Led by Breitbart News head Steve Bannon, Trump’s former chief strategist, they sought to make the race a referendum on Senate Majority Leader Mitch McConnell, who has grown increasingly unpopular with the base. And they took Moore’s win as a sign that other incumbents will be vulnerable to the same kind of anti-Washington messaging, even though it’s the Republican Party that controls the White House, the House and the Senate.
“If you can defeat a guy like Luther Strange by simply tying him to Mitch McConnell, what does that mean for guys like Jeff Flake and Dean Heller, who are literally Never Trumpers, or a guy like Roger Wicker, who’s in Senate leadership?” said Andy Surabian, a senior adviser to Great America Alliance, a group with close ties to Bannon that supported Moore in Alabama. His comment was in reference to GOP senators from Arizona, Nevada and Mississippi. “I hope none of them have a long-term lease in Washington D.C.”

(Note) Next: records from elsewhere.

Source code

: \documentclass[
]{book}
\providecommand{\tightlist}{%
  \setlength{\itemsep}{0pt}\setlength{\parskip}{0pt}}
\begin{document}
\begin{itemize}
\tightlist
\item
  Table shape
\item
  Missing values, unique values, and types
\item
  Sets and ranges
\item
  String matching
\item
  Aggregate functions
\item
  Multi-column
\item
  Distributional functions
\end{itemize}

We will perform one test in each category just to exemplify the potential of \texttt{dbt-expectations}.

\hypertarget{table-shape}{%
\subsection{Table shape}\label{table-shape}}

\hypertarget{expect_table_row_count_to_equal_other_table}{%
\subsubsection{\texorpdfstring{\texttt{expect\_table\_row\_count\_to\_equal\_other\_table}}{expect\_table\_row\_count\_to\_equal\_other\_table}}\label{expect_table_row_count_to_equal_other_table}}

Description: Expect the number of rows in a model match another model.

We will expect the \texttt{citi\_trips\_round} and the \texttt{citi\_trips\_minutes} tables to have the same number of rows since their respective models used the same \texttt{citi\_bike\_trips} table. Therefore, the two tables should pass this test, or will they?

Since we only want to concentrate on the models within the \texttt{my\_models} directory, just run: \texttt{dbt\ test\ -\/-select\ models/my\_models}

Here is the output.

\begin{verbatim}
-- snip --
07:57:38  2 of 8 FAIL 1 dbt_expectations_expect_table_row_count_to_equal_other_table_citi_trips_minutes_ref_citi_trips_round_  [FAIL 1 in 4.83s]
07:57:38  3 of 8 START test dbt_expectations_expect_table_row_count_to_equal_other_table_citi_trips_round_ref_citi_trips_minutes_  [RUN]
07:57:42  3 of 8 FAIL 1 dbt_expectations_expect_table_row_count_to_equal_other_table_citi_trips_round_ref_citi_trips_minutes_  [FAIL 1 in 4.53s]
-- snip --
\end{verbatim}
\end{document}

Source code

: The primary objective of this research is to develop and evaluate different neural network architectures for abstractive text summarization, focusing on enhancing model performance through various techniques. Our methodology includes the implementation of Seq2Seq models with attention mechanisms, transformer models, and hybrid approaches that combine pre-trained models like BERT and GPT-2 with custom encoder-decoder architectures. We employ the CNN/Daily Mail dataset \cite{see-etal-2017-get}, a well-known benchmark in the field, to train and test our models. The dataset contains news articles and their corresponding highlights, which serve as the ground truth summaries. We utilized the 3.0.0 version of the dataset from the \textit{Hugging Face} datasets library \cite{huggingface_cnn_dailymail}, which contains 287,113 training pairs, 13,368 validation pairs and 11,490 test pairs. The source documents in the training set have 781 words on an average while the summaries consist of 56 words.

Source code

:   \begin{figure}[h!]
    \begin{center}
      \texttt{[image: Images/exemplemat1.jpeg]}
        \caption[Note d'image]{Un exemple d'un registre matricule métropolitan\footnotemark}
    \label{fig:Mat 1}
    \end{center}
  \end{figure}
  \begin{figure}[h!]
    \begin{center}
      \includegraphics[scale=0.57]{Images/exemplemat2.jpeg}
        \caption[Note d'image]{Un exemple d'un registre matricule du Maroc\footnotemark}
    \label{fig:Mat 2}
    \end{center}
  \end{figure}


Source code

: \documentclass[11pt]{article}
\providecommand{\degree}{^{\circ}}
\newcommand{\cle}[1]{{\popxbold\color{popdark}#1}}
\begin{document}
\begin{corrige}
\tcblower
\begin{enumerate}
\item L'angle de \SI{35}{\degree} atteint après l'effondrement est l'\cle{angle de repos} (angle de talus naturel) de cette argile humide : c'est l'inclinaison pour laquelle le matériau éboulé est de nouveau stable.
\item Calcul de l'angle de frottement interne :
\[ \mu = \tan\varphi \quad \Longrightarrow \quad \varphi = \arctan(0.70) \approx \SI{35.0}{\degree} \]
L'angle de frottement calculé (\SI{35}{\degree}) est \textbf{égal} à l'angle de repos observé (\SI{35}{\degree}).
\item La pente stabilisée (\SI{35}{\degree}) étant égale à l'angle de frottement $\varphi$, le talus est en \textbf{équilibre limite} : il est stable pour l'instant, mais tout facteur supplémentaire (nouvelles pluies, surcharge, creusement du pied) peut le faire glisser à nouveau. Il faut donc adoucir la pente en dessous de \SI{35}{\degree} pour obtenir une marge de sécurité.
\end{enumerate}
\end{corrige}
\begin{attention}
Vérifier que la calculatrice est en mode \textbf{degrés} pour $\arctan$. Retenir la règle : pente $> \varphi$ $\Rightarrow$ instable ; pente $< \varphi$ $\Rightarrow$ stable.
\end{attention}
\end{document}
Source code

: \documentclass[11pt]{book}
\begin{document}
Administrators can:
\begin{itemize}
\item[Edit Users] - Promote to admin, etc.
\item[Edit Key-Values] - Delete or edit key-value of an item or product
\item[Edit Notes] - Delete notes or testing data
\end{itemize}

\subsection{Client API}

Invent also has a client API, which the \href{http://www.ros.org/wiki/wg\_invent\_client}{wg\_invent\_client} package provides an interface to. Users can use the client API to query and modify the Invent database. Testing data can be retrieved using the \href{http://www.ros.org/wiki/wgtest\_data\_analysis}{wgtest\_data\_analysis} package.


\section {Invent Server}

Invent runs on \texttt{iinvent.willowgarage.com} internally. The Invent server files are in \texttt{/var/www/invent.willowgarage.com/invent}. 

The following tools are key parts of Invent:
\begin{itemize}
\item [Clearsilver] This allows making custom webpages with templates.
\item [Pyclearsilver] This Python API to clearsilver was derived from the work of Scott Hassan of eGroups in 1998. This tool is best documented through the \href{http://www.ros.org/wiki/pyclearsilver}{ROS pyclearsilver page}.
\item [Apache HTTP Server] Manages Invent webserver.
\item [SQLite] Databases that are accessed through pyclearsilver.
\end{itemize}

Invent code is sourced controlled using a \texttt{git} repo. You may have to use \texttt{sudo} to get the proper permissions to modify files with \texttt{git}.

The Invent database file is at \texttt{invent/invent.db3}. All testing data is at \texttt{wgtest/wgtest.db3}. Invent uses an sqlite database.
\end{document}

Arizona is an obvious next priority for many of these Trump-aligned activists and organizations.
There, Flake—a frequent and vocal Trump critic whom Trump has clashed with repeatedly—is already facing a primary challenge from Kelli Ward, who unsuccessfully primaried Sen. John McCain last cycle but this time around has received Twitter support from Trump. Pro-Ward efforts have been boosted by major Trump donor Robert Mercer, who is close to Bannon. Eric Beach, the co-chair of Great America Alliance who is also assisting Ward, devoted space to the race in a broader USA Today op-ed published after Alabama.
“Establishment, beware,” he wrote. “We’re coming for you in 2018.”
Meanwhile, Nevada also looks to be a target...
Some conservative activists have also turned their attention to the Nevada Senate race. Trump, as president, hasn’t been as critical of Heller as he has been of Flake, but some see an opportunity to highlight Heller’s past criticism of Trump from the 2016 campaign, something they expect will rile up a conservative base already miffed that Hillary Clinton won Nevada (though Heller said last month—close to a year after the election—that he did vote for Trump).
On Tuesday night, Heller’s primary challenger, Danny Tarkanian, tweeted his congratulations to Moore and added: “Primary voters showed they'll drain the swamp across country.” In an interview with McClatchy ahead of the election, he argued that Heller would be in a weaker position with the staunchly pro-Trump GOP base than Strange was, because Strange embraced Trump.
“I haven’t seen that Luther Strange was a Never Trumper, that he did anything against Trump,” said Tarkanian, who has run for office multiple times before but met with Bannon recently. “On the contrary, Heller was one of the first Never Trumpers in Nevada. He cost Trump the election in Nevada.”
And while it's impossible to predict how these various races will play out, it seems fairly certain that 2018 won't be a predictable and/or tame off-year election season.